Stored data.
※

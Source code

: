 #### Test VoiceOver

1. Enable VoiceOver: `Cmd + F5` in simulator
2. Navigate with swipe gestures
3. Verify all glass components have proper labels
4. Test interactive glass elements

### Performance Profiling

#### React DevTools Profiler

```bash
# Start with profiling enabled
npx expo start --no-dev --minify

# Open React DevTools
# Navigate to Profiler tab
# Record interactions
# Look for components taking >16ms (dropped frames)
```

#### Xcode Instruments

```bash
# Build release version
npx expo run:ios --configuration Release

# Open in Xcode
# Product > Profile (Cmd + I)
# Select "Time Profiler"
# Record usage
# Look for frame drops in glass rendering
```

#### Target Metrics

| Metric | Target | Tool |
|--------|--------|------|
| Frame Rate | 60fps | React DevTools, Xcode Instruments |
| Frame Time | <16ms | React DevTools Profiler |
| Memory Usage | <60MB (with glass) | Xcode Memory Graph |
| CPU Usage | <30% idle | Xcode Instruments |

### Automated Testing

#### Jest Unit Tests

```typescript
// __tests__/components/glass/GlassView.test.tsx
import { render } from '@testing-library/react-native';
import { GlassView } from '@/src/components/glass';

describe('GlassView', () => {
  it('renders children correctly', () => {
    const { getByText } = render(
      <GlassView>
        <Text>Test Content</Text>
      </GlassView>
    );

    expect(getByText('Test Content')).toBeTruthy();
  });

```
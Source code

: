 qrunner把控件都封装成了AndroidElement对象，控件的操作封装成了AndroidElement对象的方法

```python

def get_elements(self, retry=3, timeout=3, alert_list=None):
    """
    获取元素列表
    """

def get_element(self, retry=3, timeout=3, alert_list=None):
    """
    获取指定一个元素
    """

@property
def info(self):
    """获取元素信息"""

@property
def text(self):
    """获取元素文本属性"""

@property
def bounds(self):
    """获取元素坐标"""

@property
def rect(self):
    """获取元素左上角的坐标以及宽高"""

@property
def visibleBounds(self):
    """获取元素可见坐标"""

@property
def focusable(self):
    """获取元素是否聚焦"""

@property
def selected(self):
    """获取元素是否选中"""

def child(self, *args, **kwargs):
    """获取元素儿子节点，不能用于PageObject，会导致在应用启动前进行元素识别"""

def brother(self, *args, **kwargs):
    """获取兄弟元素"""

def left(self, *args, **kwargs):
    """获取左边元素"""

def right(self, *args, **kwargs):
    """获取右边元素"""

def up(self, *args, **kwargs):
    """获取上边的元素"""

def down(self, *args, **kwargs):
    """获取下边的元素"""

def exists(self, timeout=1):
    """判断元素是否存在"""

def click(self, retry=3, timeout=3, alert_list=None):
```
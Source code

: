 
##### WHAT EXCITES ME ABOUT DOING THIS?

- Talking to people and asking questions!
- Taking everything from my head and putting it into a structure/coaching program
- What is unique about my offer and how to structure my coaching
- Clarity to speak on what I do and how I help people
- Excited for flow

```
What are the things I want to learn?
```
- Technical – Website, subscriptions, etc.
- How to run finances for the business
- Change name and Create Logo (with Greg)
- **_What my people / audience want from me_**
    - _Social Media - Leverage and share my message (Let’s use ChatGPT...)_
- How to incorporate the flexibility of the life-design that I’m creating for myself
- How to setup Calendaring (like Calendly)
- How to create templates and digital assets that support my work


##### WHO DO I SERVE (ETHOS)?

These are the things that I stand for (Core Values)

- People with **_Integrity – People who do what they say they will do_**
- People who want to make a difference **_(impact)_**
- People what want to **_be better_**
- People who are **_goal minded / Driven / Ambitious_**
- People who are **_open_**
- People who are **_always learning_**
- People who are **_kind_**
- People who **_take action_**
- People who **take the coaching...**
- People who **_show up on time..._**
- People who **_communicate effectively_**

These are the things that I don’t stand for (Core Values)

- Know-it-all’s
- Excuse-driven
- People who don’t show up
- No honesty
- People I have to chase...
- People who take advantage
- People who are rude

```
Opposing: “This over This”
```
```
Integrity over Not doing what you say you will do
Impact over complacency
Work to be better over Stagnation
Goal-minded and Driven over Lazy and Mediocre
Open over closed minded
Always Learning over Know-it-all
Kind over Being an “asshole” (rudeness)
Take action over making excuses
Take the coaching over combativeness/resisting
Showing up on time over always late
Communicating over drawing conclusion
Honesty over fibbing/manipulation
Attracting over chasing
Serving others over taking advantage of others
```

※

Your assignment.
Print the data above again, with nothing altered and nothing left out.

Answer to this problem.
Source code

: #### Test VoiceOver

1. Enable VoiceOver: `Cmd + F5` in simulator
2. Navigate with swipe gestures
3. Verify all glass components have proper labels
4. Test interactive glass elements

### Performance Profiling

#### React DevTools Profiler

```bash
# Start with profiling enabled
npx expo start --no-dev --minify

# Open React DevTools
# Navigate to Profiler tab
# Record interactions
# Look for components taking >16ms (dropped frames)
```

#### Xcode Instruments

```bash
# Build release version
npx expo run:ios --configuration Release

# Open in Xcode
# Product > Profile (Cmd + I)
# Select "Time Profiler"
# Record usage
# Look for frame drops in glass rendering
```

#### Target Metrics

| Metric | Target | Tool |
|--------|--------|------|
| Frame Rate | 60fps | React DevTools, Xcode Instruments |
| Frame Time | <16ms | React DevTools Profiler |
| Memory Usage | <60MB (with glass) | Xcode Memory Graph |
| CPU Usage | <30% idle | Xcode Instruments |

### Automated Testing

#### Jest Unit Tests

```typescript
// __tests__/components/glass/GlassView.test.tsx
import { render } from '@testing-library/react-native';
import { GlassView } from '@/src/components/glass';

describe('GlassView', () => {
  it('renders children correctly', () => {
    const { getByText } = render(
      <GlassView>
        <Text>Test Content</Text>
      </GlassView>
    );

    expect(getByText('Test Content')).toBeTruthy();
  });

```
Source code

: qrunner把控件都封装成了AndroidElement对象，控件的操作封装成了AndroidElement对象的方法

```python

def get_elements(self, retry=3, timeout=3, alert_list=None):
    """
    获取元素列表
    """

def get_element(self, retry=3, timeout=3, alert_list=None):
    """
    获取指定一个元素
    """

@property
def info(self):
    """获取元素信息"""

@property
def text(self):
    """获取元素文本属性"""

@property
def bounds(self):
    """获取元素坐标"""

@property
def rect(self):
    """获取元素左上角的坐标以及宽高"""

@property
def visibleBounds(self):
    """获取元素可见坐标"""

@property
def focusable(self):
    """获取元素是否聚焦"""

@property
def selected(self):
    """获取元素是否选中"""

def child(self, *args, **kwargs):
    """获取元素儿子节点，不能用于PageObject，会导致在应用启动前进行元素识别"""

def brother(self, *args, **kwargs):
    """获取兄弟元素"""

def left(self, *args, **kwargs):
    """获取左边元素"""

def right(self, *args, **kwargs):
    """获取右边元素"""

def up(self, *args, **kwargs):
    """获取上边的元素"""

def down(self, *args, **kwargs):
    """获取下边的元素"""

def exists(self, timeout=1):
    """判断元素是否存在"""

def click(self, retry=3, timeout=3, alert_list=None):
```
Source code

: 
##### WHAT EXCITES ME ABOUT DOING THIS?

- Talking to people and asking questions!
- Taking everything from my head and putting it into a structure/coaching program
- What is unique about my offer and how to structure my coaching
- Clarity to speak on what I do and how I help people
- Excited for flow

```
What are the things I want to learn?
```
- Technical – Website, subscriptions, etc.
- How to run finances for the business
- Change name and Create Logo (with Greg)
- **_What my people / audience want from me_**
    - _Social Media - Leverage and share my message (Let’s use ChatGPT...)_
- How to incorporate the flexibility of the life-design that I’m creating for myself
- How to setup Calendaring (like Calendly)
- How to create templates and digital assets that support my work


##### WHO DO I SERVE (ETHOS)?

These are the things that I stand for (Core Values)

- People with **_Integrity – People who do what they say they will do_**
- People who want to make a difference **_(impact)_**
- People what want to **_be better_**
- People who are **_goal minded / Driven / Ambitious_**
- People who are **_open_**
- People who are **_always learning_**
- People who are **_kind_**
- People who **_take action_**
- People who **take the coaching...**
- People who **_show up on time..._**
- People who **_communicate effectively_**

These are the things that I don’t stand for (Core Values)

- Know-it-all’s
- Excuse-driven
- People who don’t show up
- No honesty
- People I have to chase...
- People who take advantage
- People who are rude

```
Opposing: “This over This”
```
```
Integrity over Not doing what you say you will do
Impact over complacency
Work to be better over Stagnation
Goal-minded and Driven over Lazy and Mediocre
Open over closed minded
Always Learning over Know-it-all
Kind over Being an “asshole” (rudeness)
Take action over making excuses
Take the coaching over combativeness/resisting
Showing up on time over always late
Communicating over drawing conclusion
Honesty over fibbing/manipulation
Attracting over chasing
Serving others over taking advantage of others
```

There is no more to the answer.